**What is needed:**
Give the number of lines in the records below that contain the word "imgur", and nothing more.

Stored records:
_ _ _ _

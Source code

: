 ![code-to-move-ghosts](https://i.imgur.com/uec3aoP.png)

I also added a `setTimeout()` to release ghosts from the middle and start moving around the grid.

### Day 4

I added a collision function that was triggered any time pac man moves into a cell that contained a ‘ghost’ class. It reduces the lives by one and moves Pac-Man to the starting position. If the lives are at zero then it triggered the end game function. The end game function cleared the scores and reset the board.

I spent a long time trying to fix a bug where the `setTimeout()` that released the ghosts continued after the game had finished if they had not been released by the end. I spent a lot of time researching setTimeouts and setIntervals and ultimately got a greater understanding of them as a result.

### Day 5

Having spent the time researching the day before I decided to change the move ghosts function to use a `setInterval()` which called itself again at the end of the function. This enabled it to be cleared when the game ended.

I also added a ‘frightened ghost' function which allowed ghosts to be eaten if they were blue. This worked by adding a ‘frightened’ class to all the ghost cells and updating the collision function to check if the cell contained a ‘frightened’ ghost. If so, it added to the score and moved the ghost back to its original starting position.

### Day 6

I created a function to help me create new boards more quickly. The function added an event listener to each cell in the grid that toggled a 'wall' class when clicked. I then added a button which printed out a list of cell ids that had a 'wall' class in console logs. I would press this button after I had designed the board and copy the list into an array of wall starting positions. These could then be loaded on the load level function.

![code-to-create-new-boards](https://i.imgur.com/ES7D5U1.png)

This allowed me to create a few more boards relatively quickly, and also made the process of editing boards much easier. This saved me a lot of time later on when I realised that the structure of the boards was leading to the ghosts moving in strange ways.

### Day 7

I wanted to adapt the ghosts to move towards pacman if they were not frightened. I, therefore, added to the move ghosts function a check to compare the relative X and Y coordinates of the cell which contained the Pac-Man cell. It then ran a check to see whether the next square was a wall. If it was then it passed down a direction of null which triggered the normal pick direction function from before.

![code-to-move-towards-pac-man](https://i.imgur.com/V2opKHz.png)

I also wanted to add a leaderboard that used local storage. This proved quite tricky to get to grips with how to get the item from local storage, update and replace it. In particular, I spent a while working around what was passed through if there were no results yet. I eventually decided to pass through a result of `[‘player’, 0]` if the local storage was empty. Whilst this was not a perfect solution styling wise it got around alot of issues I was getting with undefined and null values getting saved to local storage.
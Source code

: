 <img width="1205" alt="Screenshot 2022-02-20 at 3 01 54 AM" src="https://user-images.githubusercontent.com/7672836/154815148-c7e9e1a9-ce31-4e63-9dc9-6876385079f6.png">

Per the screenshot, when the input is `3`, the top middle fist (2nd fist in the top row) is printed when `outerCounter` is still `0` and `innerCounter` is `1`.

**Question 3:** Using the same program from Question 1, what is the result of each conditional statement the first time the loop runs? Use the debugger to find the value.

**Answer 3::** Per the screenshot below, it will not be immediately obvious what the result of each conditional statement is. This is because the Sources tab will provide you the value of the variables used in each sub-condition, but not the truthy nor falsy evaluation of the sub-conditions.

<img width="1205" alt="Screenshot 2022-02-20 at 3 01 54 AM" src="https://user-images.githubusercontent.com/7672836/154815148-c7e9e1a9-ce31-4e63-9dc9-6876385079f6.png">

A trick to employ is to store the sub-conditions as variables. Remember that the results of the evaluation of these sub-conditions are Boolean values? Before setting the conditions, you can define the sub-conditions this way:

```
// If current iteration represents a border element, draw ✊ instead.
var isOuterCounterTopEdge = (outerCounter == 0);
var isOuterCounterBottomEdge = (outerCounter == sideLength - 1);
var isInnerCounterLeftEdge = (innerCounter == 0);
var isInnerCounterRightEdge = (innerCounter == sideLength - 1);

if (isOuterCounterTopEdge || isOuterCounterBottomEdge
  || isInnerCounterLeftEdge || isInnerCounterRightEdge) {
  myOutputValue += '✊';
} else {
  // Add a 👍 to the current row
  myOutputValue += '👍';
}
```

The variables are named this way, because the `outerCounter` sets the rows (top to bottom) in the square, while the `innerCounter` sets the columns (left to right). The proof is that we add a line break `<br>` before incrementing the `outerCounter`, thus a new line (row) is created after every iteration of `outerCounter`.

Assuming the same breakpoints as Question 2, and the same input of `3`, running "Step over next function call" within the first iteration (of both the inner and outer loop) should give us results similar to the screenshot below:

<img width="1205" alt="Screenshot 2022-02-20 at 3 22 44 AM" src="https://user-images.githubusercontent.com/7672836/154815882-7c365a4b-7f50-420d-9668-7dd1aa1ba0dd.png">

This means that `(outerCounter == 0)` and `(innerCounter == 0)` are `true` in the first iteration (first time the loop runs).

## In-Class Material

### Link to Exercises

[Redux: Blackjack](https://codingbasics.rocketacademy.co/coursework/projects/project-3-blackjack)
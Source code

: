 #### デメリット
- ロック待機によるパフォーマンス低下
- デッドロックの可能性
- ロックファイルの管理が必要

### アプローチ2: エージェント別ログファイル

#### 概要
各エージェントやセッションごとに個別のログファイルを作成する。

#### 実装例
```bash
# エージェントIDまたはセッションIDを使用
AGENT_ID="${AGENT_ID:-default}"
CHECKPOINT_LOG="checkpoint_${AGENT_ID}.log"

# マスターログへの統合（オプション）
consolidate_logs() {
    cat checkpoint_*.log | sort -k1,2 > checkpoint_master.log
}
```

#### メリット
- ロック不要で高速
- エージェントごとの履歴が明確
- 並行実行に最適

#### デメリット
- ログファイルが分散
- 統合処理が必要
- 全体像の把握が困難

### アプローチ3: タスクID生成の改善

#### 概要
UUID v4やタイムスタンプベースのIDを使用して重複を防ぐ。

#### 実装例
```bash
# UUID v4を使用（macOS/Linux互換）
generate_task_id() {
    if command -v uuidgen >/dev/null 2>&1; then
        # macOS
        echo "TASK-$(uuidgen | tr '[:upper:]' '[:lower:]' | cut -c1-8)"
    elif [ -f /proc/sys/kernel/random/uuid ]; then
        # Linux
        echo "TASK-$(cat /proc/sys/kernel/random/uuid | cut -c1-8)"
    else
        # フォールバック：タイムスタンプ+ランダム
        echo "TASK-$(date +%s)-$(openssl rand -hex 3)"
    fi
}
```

_ _ _ _

**Solution for this problem:**
3